Not affiliated in any way with Grey's, ABC, or Shonda Rhymes.

Wish I were, though.

.x. Time After Time .x.

She was familiar with the fickle intricacies of time. Time had slowed when she realized she was pregnant, it had sped up and blurred when undressing became her job, and, just months before, time had frozen. For the first time, she had experienced the crushing sensation of immobility as she lay on the cold tiles of the bathroom floor in her ridiculous dress waiting for the clock to move again. Denny was dead. Her fiancé was dead.

Death was her job. Students learned in medical school that death was prevalent in their job description – patients died on the table or with IVs still in their arms at night while you caught up on all of the sleep you lost treating them, and, when they did, it was your job to walk into the waiting room where their loved ones sat and explain why you weren't there. Where you went wrong. Because to the patient it is always your fault.

That was the warning each professor gave as they led their students to the cadavers. "See this man? Age thirty-five, father of three, submitted for a tonsillectomy. Died of infection.
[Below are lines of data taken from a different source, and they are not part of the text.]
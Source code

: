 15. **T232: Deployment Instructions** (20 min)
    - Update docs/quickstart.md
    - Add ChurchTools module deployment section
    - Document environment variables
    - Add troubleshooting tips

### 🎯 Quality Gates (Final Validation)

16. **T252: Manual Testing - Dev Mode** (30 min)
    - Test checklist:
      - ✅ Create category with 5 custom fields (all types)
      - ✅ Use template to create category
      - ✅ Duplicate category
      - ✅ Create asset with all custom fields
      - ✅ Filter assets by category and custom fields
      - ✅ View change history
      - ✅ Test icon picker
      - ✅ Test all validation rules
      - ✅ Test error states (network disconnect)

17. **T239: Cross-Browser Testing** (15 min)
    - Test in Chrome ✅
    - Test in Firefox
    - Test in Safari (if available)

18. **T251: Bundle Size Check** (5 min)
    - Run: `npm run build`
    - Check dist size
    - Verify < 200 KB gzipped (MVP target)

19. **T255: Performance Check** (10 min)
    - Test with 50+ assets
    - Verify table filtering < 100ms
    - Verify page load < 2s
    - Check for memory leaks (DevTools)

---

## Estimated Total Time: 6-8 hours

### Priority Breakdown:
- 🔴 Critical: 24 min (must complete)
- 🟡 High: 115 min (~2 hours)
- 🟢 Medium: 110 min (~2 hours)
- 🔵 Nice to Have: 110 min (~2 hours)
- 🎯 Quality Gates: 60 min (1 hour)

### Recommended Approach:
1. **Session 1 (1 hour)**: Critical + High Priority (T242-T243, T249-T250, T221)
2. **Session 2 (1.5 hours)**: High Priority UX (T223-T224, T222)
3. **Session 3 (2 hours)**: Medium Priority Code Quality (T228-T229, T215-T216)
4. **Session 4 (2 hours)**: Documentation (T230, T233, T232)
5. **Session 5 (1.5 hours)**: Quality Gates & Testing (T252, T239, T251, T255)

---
Nothing the doctor could have done, but you can bet that his wife is still convinced that having someone else on the case would have saved his life." That was the problem. People put doctors on pedestals; doctors decided who lived and who died, and every time they lost a patient, the doctor harbored some blame. Usually, they told you, deaths resulted from unforeseen or unpredictable complications or even the actions of the patients themselves. Her professors had told her and her peers never to blame themselves.
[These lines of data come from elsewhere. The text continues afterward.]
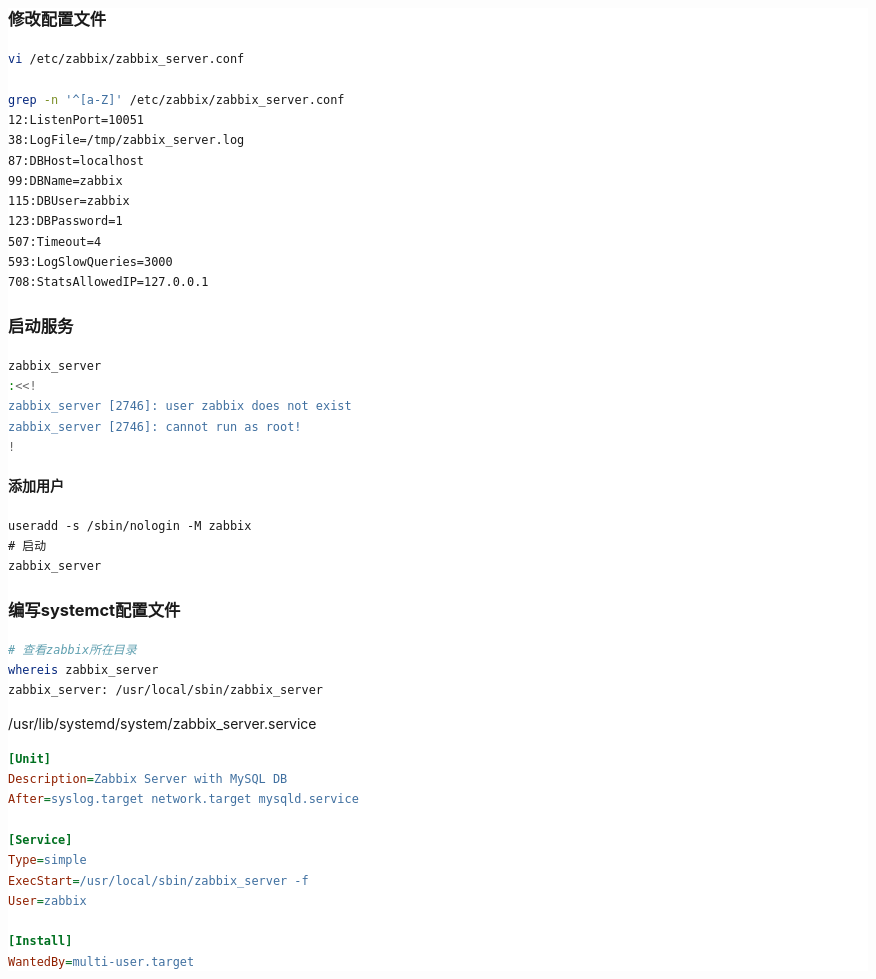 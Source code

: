 ### 修改配置文件

```sh
vi /etc/zabbix/zabbix_server.conf

grep -n '^[a-Z]' /etc/zabbix/zabbix_server.conf
12:ListenPort=10051
38:LogFile=/tmp/zabbix_server.log
87:DBHost=localhost
99:DBName=zabbix
115:DBUser=zabbix
123:DBPassword=1
507:Timeout=4
593:LogSlowQueries=3000
708:StatsAllowedIP=127.0.0.1
```

### 启动服务

```sh
zabbix_server 
:<<!
zabbix_server [2746]: user zabbix does not exist
zabbix_server [2746]: cannot run as root!
!
```

#### 添加用户

```
useradd -s /sbin/nologin -M zabbix
# 启动
zabbix_server
```

### 编写systemct配置文件

```bash
# 查看zabbix所在目录
whereis zabbix_server
zabbix_server: /usr/local/sbin/zabbix_server

```

/usr/lib/systemd/system/zabbix_server.service

```ini
[Unit]
Description=Zabbix Server with MySQL DB
After=syslog.target network.target mysqld.service

[Service]
Type=simple
ExecStart=/usr/local/sbin/zabbix_server -f 
User=zabbix

[Install]
WantedBy=multi-user.target
```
That time, however, it really was her fault. She had cut the L-VAD wire and she had forced him into the surgery he didn't want. The surgery that had killed him.

And just as she begins to forgive herself, time stops again. She wakes up next to her best friend after a night of drunken stupidity and all of the sudden, her whole life changes. In an instant, she loses her best friend and becomes overtaken by a jealous green monster. And in the drop of a hat she comes to understand why she can't stand Callie.

Which doesn't exactly seem fair to her. Actually, it seems like a screaming infidelity, a crackpot idea, and a elephantine injustice combined into one glaring mistake, almost like a typo on her destiny. Not, of course, that she believes in destiny. Or does she? She can't remember. She can't remember a simple, definitive, basic belief. It's almost like not being able to recall whether or not she believes in God.

And with that thought she realizes she can't. Or maybe she just can't decide anymore. Maybe this ridiculous affair sparked by the hazardous combination of hard liquor and her best friend has ruined everything.

And maybe it's all her fault all over again.